An Obscure Statute Is Helping Trump Save U.S. Coal, Nuclear
(Bloomberg) -- The Trump administration is taking advantage of an obscure 30-year-old statute to make good on a promise to help America’s ailing coal industry.
Rick Perry is using an authority granted to him as U.S. energy secretary to call on the independent Federal Energy Regulatory Commission to change its rules and help coal and nuclear plants compete in wholesale power markets. Perry said he’s seeking to ensure dependable power plants recover “a fair rate of return.” Those capable of storing 90 days of fuel supplies at their sites, such as coal and nuclear generators, would be eligible.
The move underscores the Trump administration’s determination to aid fossil fuels and rescue money-losing coal and nuclear power plants that have seen their profits squeezed by cheaper natural gas and renewables. Federal Register filings show a U.S. energy secretary hasn’t used this authority to direct the energy commission’s work since at least 1994.
"Ensuring a reliable and resilient electric supply and corresponding supply chain are vital to national security," Perry said in a letter to the commission, which will consider the proposal. He pointed to a recent Energy Department report that emphasized the importance of so-called baseload plants capable of running around the clock.
FirstEnergy Corp., an Ohio utility owner that has said it may place some coal and nuclear plants into bankruptcy, gained the most since July 28. Exelon Corp., which runs the biggest fleet of nuclear plants in the U.S., rose as much as 1.4 percent. Coal plant owners Dynegy Inc. and NRG Energy Inc. were also up.
The proposal could essentially prevent coal and nuclear plants from closing even if they’re not economic to run, said William Nelson, an analyst at Bloomberg New Energy Finance. “It would be a huge departure from FERC’s predominately pro-market pro-competition approach to governing,” he said.
FirstEnergy welcomed the proposal which it said recognized the importance of a “reliable, resilient” electric grid. Both Dynegy and NRG said they’re reviewing the directive while Exelon said it was looking forward to working with the commission to develop a final rule.
Kit Kennedy, director of the Natural Resources Defense Council’s energy and transportation program, described Perry’s move as an attempt to “slam through an outrageous bailout of the coal and nuclear industries on the backs of American consumers.” She warned that such market rule changes would lead to higher energy bills for consumers and businesses.
The Natural Gas Supply Association called the proposal a “drastic action that would distort energy markets” and favor some sources of power over others, while the American Coalition for Clean Coal Electricity commended Perry for working to “finally value” the energy security that coal plants offer.
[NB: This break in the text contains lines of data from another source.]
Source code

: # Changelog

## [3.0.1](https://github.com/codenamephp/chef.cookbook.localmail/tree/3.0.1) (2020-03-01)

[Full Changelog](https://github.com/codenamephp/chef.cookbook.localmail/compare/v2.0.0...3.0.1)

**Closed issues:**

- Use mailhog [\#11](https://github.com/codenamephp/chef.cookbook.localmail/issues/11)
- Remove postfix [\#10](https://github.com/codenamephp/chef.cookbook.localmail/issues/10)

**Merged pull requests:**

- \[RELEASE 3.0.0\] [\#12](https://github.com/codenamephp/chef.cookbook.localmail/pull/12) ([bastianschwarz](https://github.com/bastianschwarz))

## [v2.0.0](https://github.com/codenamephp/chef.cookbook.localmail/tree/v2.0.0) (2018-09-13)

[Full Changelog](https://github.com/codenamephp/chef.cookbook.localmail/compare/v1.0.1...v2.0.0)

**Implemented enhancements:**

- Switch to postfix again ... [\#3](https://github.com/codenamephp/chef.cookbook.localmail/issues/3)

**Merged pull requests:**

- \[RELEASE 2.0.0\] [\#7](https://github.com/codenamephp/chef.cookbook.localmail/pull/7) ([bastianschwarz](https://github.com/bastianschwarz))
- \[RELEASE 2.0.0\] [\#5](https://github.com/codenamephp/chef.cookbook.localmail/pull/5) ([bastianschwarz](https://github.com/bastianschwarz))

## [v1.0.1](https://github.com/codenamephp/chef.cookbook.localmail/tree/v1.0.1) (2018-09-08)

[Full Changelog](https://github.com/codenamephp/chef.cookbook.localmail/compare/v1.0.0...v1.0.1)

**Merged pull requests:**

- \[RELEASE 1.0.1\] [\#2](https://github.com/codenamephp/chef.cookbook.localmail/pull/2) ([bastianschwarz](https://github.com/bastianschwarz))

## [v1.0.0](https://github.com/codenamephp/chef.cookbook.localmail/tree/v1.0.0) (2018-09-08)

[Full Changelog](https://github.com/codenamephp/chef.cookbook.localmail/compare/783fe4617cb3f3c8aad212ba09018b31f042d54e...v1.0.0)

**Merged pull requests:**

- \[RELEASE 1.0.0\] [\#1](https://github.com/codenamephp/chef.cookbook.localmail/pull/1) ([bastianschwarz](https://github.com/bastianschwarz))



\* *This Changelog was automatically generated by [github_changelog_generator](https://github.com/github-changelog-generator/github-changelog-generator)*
The Energy Department’s proposal may have a friend in Neil Chatterjee, who was tapped by President Donald Trump to temporarily lead the energy commission. Chatterjee has repeatedly said coal-fired plants are a crucial part of America’s energy mix that need to be “properly compensated to recognize the value they provide.”
While grid operators may find implementing such changes to be “difficult or problematic,” ClearView Energy Partners managing director Christine Tezak said some kind of rule may be formalized as soon as next spring.
The energy commission, an independent agency under the Energy Department, has authority over power markets, though the energy secretary may propose rules to the commission. Perry is seeking final action within 60 days.
New York Attorney General Eric Schneiderman vowed on Friday to fight the proposal, saying it “puts the interests of special interests ahead of the health, safety, and wallets of New Yorkers.”
The American Petroleum Institute said it was concerned that the Energy Department had “mischaracterized” the lessons learned from severe weather events that have taken down power resources in the U.S. in the past.
“We need to be careful that government doesn’t put its thumb on the scale,” said Marty Durbin, executive vice president at the institute, which represents oil and gas producers. “It’s better to let markets choose.”